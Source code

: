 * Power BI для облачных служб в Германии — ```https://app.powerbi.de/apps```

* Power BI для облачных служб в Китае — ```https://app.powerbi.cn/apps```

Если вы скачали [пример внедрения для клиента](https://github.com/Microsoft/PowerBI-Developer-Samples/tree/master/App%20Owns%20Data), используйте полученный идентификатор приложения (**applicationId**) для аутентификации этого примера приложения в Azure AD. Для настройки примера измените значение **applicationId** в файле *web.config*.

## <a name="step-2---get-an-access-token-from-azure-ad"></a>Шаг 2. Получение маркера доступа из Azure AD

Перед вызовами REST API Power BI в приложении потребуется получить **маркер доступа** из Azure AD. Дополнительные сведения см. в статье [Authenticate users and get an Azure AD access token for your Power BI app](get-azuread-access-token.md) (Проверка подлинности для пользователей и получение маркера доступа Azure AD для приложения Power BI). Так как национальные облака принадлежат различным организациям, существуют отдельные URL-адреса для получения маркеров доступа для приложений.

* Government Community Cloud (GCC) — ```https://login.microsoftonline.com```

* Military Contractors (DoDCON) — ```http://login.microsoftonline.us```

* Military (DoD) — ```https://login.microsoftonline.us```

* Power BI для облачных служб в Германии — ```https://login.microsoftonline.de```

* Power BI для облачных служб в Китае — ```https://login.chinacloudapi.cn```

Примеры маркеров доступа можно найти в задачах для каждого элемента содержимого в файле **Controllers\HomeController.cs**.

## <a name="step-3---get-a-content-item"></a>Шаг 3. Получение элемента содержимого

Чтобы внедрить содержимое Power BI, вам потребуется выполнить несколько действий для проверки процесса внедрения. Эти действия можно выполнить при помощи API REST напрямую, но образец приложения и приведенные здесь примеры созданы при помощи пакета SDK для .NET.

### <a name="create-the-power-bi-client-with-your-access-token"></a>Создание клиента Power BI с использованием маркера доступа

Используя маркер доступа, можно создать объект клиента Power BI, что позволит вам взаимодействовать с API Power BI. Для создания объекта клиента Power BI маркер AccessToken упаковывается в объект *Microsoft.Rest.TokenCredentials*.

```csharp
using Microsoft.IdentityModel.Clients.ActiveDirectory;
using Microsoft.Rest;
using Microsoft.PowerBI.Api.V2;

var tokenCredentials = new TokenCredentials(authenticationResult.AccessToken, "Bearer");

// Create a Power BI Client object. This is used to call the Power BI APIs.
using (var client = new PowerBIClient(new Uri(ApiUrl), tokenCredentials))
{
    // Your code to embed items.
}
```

++++++++

Work instruction:
All of the material needs to be reproduced exactly as it reads.

Solved problem:
Source code

: * Power BI для облачных служб в Германии — ```https://app.powerbi.de/apps```

* Power BI для облачных служб в Китае — ```https://app.powerbi.cn/apps```

Если вы скачали [пример внедрения для клиента](https://github.com/Microsoft/PowerBI-Developer-Samples/tree/master/App%20Owns%20Data), используйте полученный идентификатор приложения (**applicationId**) для аутентификации этого примера приложения в Azure AD. Для настройки примера измените значение **applicationId** в файле *web.config*.

## <a name="step-2---get-an-access-token-from-azure-ad"></a>Шаг 2. Получение маркера доступа из Azure AD

Перед вызовами REST API Power BI в приложении потребуется получить **маркер доступа** из Azure AD. Дополнительные сведения см. в статье [Authenticate users and get an Azure AD access token for your Power BI app](get-azuread-access-token.md) (Проверка подлинности для пользователей и получение маркера доступа Azure AD для приложения Power BI). Так как национальные облака принадлежат различным организациям, существуют отдельные URL-адреса для получения маркеров доступа для приложений.

* Government Community Cloud (GCC) — ```https://login.microsoftonline.com```

* Military Contractors (DoDCON) — ```http://login.microsoftonline.us```

* Military (DoD) — ```https://login.microsoftonline.us```

* Power BI для облачных служб в Германии — ```https://login.microsoftonline.de```

* Power BI для облачных служб в Китае — ```https://login.chinacloudapi.cn```

Примеры маркеров доступа можно найти в задачах для каждого элемента содержимого в файле **Controllers\HomeController.cs**.

## <a name="step-3---get-a-content-item"></a>Шаг 3. Получение элемента содержимого

Чтобы внедрить содержимое Power BI, вам потребуется выполнить несколько действий для проверки процесса внедрения. Эти действия можно выполнить при помощи API REST напрямую, но образец приложения и приведенные здесь примеры созданы при помощи пакета SDK для .NET.

### <a name="create-the-power-bi-client-with-your-access-token"></a>Создание клиента Power BI с использованием маркера доступа

Используя маркер доступа, можно создать объект клиента Power BI, что позволит вам взаимодействовать с API Power BI. Для создания объекта клиента Power BI маркер AccessToken упаковывается в объект *Microsoft.Rest.TokenCredentials*.

```csharp
using Microsoft.IdentityModel.Clients.ActiveDirectory;
using Microsoft.Rest;
using Microsoft.PowerBI.Api.V2;

var tokenCredentials = new TokenCredentials(authenticationResult.AccessToken, "Bearer");

// Create a Power BI Client object. This is used to call the Power BI APIs.
using (var client = new PowerBIClient(new Uri(ApiUrl), tokenCredentials))
{
    // Your code to embed items.
}
```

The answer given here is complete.